Now the related regressions, tdf#111679, tdf#120512 and the complex
forms of tdf#116194, tdf120256 and tdf#122608 are fixed, too.

----------------------------------------------------------------
fdo#38414 tdf#44986: DOCX table import: handle gridBefore/After

without serious regressions, ie. losing the import of complex
forms with multiple or nested tables.

Complete the fix for tdf#116194 (DOCX import: fix missing
tables with w:gridBefore) with handling gridAfter on
DomainMapper level.

This consists of also rejections (except their unit tests) of

commit cf33af732ed0d3d553bb74636e3b14c55d44c153
(handle w:gridBefore by faking cells (fdo#38414)) and

commit 1d1748d143ab4270a2ca1b5117852b1b1bb4c526 (Related:
tdf#44986 DOCX import: handle w:gridAfter by faking cells)
Comment 21 Commit Notification 2019-12-08 21:31:14 UTC
László Németh committed a patch related to this issue.
It has been pushed to "libreoffice-6-4":

https://git.libreoffice.org/core/commit/70274f86cdc1c023ffdd0130c262c1479262d76b

tdf#116194 DOCX import: fix missing tables with w:gridBefore

It will be available in 6.4.0.1.

The patch should be included in the daily builds available at
https://dev-builds.libreoffice.org/daily/ in the next 24-48 hours. More
information about daily builds can be found at:
https://wiki.documentfoundation.org/Testing_Daily_Builds

Affected users are encouraged to test the fix and report feedback.
Comment 22 Timur 2019-12-09 12:27:12 UTC
attachment 140342 [details] from this bug opens with table. There's small difference in table cell content, but that's some other bug, maybe bug 94801.
attachment 148176 [details] DOCX from Bug 122608 is also OK.
Also DOCX attachment 135443 [details] from 111679 Bug that looked like  attachment 135444 [details].
And attachment 145601 [details] from 120512.

Attachment 145308 [details] from bug 120256 now has table, but may not be quite correct so I'll reopen.

László and NISZ, *thanks* for this major fix (and fix^2) that affects many users. I set Verified.

Note: there's the nasty attachment 123770 [details] from bug 104347 that's marked as regression from tdf#44986 but explained that's not, the commit just uncovered an existing layout problem. So it's still wrong.
Comment 23 László Németh 2019-12-10 18:01:34 UTC
@Timur: many thanks for the detailed verification and your kind feedback!
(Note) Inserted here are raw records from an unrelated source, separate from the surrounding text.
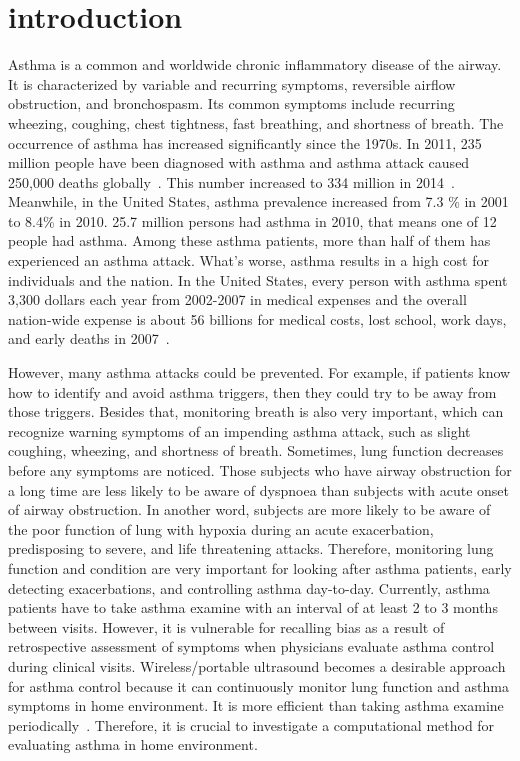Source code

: \section{introduction} \label{sec.introduction}

Asthma is a common and worldwide chronic inflammatory disease of the airway. It is characterized by variable and recurring symptoms, reversible airflow obstruction, and bronchospasm. Its common symptoms include recurring wheezing, coughing, chest tightness, fast breathing, and shortness of breath. The occurrence of asthma has increased significantly since the 1970s. In 2011, 235 million people have been diagnosed with asthma and asthma attack caused 250,000 deaths globally~\cite{Varsha:2014}. This number increased to 334 million in 2014~\cite{Asthma:2014}. Meanwhile, in the United States, asthma prevalence increased from 7.3 \% in 2001 to 8.4\% in 2010. 25.7 million persons had asthma in 2010, that means one of 12 people had asthma. Among these asthma patients, more than half of them has experienced an asthma attack. What's worse, asthma results in a high cost for individuals and the nation. In the United States, every person with asthma spent 3,300 dollars each year from 2002-2007 in medical expenses and the overall nation-wide expense is about 56 billions for medical costs, lost school, work days, and early deaths in 2007~\cite{Vitalsigns:2011}.

However, many asthma attacks could be  prevented. For example, if patients know how to identify and avoid asthma triggers, then they could try to be away from those triggers. Besides that, monitoring breath is also very important, which can recognize warning symptoms of an impending asthma attack, such as slight coughing, wheezing, and shortness of breath. Sometimes, lung function decreases before any symptoms are noticed. Those subjects who have airway obstruction for a long time are less likely to be aware of dyspnoea than subjects with acute onset of airway obstruction. In another word, subjects are more likely to be aware of the poor function of lung with hypoxia during an acute exacerbation, predisposing to severe, and life threatening attacks. Therefore, monitoring lung function and condition are very important for looking after asthma patients, early detecting exacerbations, and controlling asthma day-to-day. Currently, asthma patients have to take asthma examine with an interval of at least 2 to 3 months between visits. However, it is vulnerable for recalling bias as a result of retrospective assessment of symptoms when physicians evaluate asthma control during clinical visits. Wireless/portable ultrasound  becomes a desirable approach for asthma control because it can continuously monitor lung function and asthma symptoms in home environment. It is more efficient than taking asthma examine periodically~\cite{Dillys:2014}. Therefore, it is crucial to investigate a computational method for evaluating asthma in home environment.

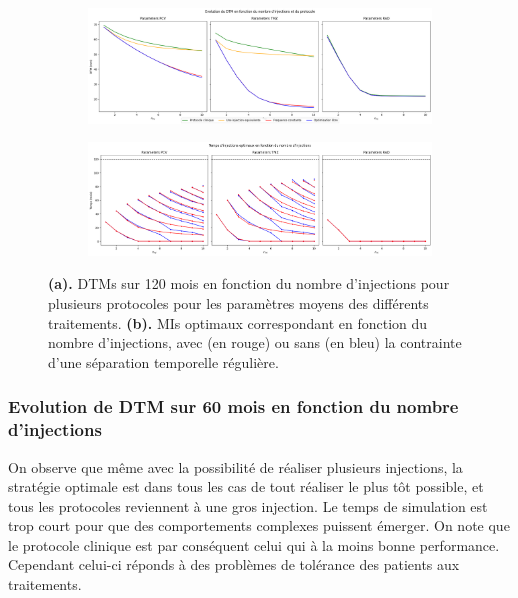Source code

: \documentclass[12pt,a4paper]{article}
\begin{document}
\begin{figure}

    \centering
    \begin{subfigure}[t]{\textwidth}
        \centering
        \includegraphics[width=\textwidth]{Image/effet_inj_mult_120_nontox.png} 
        \caption{} \label{fig:DTM_120m_nontox}
    \end{subfigure}

    \vspace{0.5cm}

    \begin{subfigure}[t]{\textwidth}
        \centering
        \includegraphics[width=\textwidth]{Image/mi_inj_mult_120_nontox.png}
        \caption{} \label{fig:mi_120m_nontox}
    \end{subfigure}

    \caption{\textbf{(a).} \acp{DTM} sur 120 mois en fonction du nombre d'injections pour plusieurs protocoles pour les paramètres moyens des différents traitements. \textbf{(b).} \acp{MI} optimaux correspondant en fonction du nombre d'injections, avec (en rouge) ou sans (en bleu) la contrainte d'une séparation temporelle régulière.}
\end{figure}
\subsubsection[Injections multiples 60 mois]{Evolution de \acf{DTM} sur 60 mois en fonction du nombre d'injections}
On observe que même avec la possibilité de réaliser plusieurs injections, la stratégie optimale est dans tous les cas de tout réaliser le plus tôt possible, et tous les protocoles reviennent à une gros injection. Le temps de simulation est trop court pour que des comportements complexes puissent émerger. On note que le protocole clinique est par conséquent celui qui à la moins bonne performance. Cependant celui-ci réponds à des problèmes de tolérance des patients aux traitements.
\end{document}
I'll checked the suggested bug 104347, I've already fixed a similar problem a few months ago, and I hope, with the upcoming table fixes, we will be able to fix that, too. Thanks again for your help!
Comment 24 Fahad Al-Saidi 2019-12-10 18:06:45 UTC
Hi @László please consider looking into #120256 and complete your great work. Thanks :-)
Comment 25 NISZ LibreOffice Team 2019-12-20 09:36:03 UTC
*** Bug 125312 has been marked as a duplicate of this bug. ***
Comment 26 NISZ LibreOffice Team 2020-01-06 07:59:53 UTC
*** Bug 129729 has been marked as a duplicate of this bug. ***
Comment 27 Commit Notification 2020-07-16 17:09:19 UTC
Justin Luth committed a patch related to this issue.
It has been pushed to "master":

https://git.libreoffice.org/core/commit/5087a64842b3e4c96905cc8a9304ec0154ea0d11

NFC tdf#116194 writerfilter: cleanup unused gridBefore pieces

It will be available in 7.1.0.

The patch should be included in the daily builds available at
https://dev-builds.libreoffice.org/daily/ in the next 24-48 hours. More
information about daily builds can be found at:
https://wiki.documentfoundation.org/Testing_Daily_Builds

Affected users are encouraged to test the fix and report feedback.